En recherche utilisateur, nous analysons volontiers les mouvements de notre rétine sur les plateformes, nous analysons aussi les mouvements de notre souris pour comprendre la chorégraphie finale, mais quid de l’analyse de ces mouvements au départ, celui du chorégraphe de la plateforme ? 

Mon envie d’écrire sur l’importance du Geste et de la Gestuelle dans le design est venue à la suite de plusieurs constats au cours de ma carrière et dans ma vie personnelle.

Le premier exemple qui me vient à l’esprit s’est déroulé, il y a quelques années.

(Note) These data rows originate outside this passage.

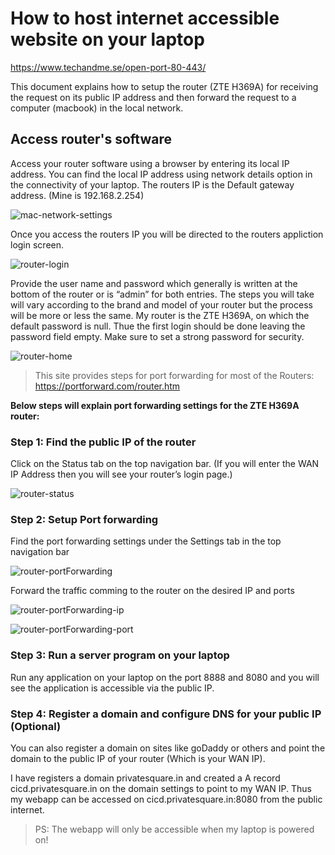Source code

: # How to host internet accessible website on your laptop

https://www.techandme.se/open-port-80-443/  

This document explains how to setup the router (ZTE H369A) for receiving the request on its public IP address and then forward the request to a computer (macbook) in the local network.

## Access router's software

Access your router software using a browser by entering its local IP address. You can find the local IP address using network details option in the connectivity of your laptop. The routers IP is the Default gateway address. (Mine is 192.168.2.254)

![mac-network-settings](./images/mac-network-settings.png)

Once you access the routers IP you will be directed to the routers appliction login screen.

![router-login](./images/router-login.png)

Provide the user name and password which generally is written at the bottom of the router or is “admin” for both entries. The steps you will take will vary according to the brand and model of your router but the process will be more or less the same. My router is the ZTE H369A, on which the default password is null. Thue the first login should be done leaving the password field empty. Make sure to set a strong password for security.

![router-home](./images/router-home.png)

> This site provides steps for port forwarding for most of the Routers: https://portforward.com/router.htm

**Below steps will explain port forwarding settings for the ZTE H369A router:**

### Step 1: Find the public IP of the router

Click on the Status tab on the top navigation bar.
(If you will enter the WAN IP Address then you will see your router’s login page.)

![router-status](./images/router-status.png)

### Step 2: Setup Port forwarding

Find the port forwarding settings under the Settings tab in the top navigation bar

![router-portForwarding](./images/router-portForwarding.png)

Forward the traffic comming to the router on the desired IP and ports

![router-portForwarding-ip](./images/router-portForwarding-ip.png)

![router-portForwarding-port](./images/router-portForwarding-port.png)

### Step 3: Run a server program on your laptop

Run any application on your laptop on the port 8888 and 8080 and you will see the application is accessible via the public IP.

### Step 4: Register a domain and configure DNS for your public IP (Optional)

You can also register a domain on sites like goDaddy or others and point the domain to the public IP of your router (Which is your WAN IP).

I have registers a domain privatesquare.in and created a A record cicd.privatesquare.in on the domain settings to point to my WAN IP. Thus my webapp can be accessed on cicd.privatesquare.in:8080 from the public internet.

> PS: The webapp will only be accessible when my laptop is powered on!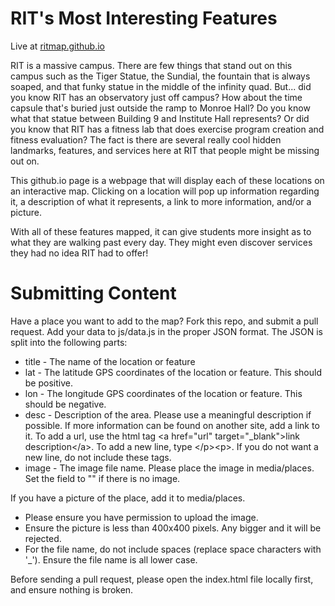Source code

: RIT's Most Interesting Features
================
Live at [ritmap.github.io](http://ritmap.github.io)

RIT is a massive campus. There are few things that stand out on this campus such as the Tiger Statue, the Sundial, the fountain that is always soaped, and that funky statue in the middle of the infinity quad. But... did you know RIT has an observatory just off campus? How about the time capsule that's buried just outside the ramp to Monroe Hall? Do you know what that statue between Building 9 and Institute Hall represents? Or did you know that RIT has a fitness lab that does exercise program creation and fitness evaluation? The fact is there are several really cool hidden landmarks, features, and services here at RIT that people might be missing out on.

This github.io page is a webpage that will display each of these locations on an interactive map. Clicking on a location will pop up information regarding it, a description of what it represents, a link to more information, and/or a picture.

With all of these features mapped, it can give students more insight as to what they are walking past every day. They might even discover services they had no idea RIT had to offer!

Submitting Content
================

Have a place you want to add to the map?  Fork this repo, and submit a pull request.  Add your data to js/data.js in the proper JSON format.  The JSON is split into the following parts:
* title - The name of the location or feature
* lat - The latitude GPS coordinates of the location or feature.  This should be positive.
* lon - The longitude GPS coordinates of the location or feature.  This should be negative.
* desc - Description of the area.  Please use a meaningful description if possible.  If more information can be found on another site, add a link to it.  To add a url, use the html tag &lt;a href="url" target="_blank"&gt;link description&lt;/a&gt;.  To add a new line, type &lt;/p&gt;&lt;p&gt;. If you do not want a new line, do not include these tags.
* image - The image file name.  Please place the image in media/places.  Set the field to "" if there is no image.

If you have a picture of the place, add it to media/places.
* Please ensure you have permission to upload the image.
* Ensure the picture is less than 400x400 pixels.  Any bigger and it will be rejected.
* For the file name, do not include spaces (replace space characters with '_').  Ensure the file name is all lower case.

Before sending a pull request, please open the index.html file locally first, and ensure nothing is broken.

Je travaillais en tant qu’UX et je devais construire un parcours d’achat en réfléchissant à l’expérience Mobile First. Je me plonge comme souvent dans mes recherches utilisateurs pour comprendre les irritants et les besoins, je fais un benchmark de composants et je mène un audit du parcours actuel. Puis, je me plonge dans la création de pistes dans lesquelles la gestuelle du pouce et de la main est très présente, avec évidemment une déclinaison pour le desktop (pas d’affolement !) Le retour du client : « c’est génial mais ce ne sont pas les habitudes classiques ».

Je ne peux pas dire le contraire. J’avais effectivement pris la décision de créer des composants « un peu » innovants dans la gestuelle mobile, en m’assurant toutefois que cette gestuelle reste intuitive et compréhensible des utilisateurs. Résultat ? Évidemment : No Go, malgré les recommandations et les tests validés. Aujourd’hui, 3 ans plus tard, cette « innovation » gestuelle est devenue classique et tout le monde l’utilise naturellement sur son mobile.

Autre retour d’expérience, sur des plateformes de streaming : on se rend compte qu’aujourd’hui, il n’est pas possible de reproduire la gestuelle du zapping sur ordi. En effet, on ne peut pas zapper d’un film à l’autre, ce qui limite amplement l’expérience. Surprenant ! 

Ce sont donc ces observations qui ont nourri ma réflexion et m’ont grandement donné envie d’écrire sur le sujet.

Soyons factuel, en partant d’un exemple qui devrait parler à tous : le bouton pour fermer les fenêtres digitales.

Oui, cette petite croix sur Windows ou ce point rouge pour Mac.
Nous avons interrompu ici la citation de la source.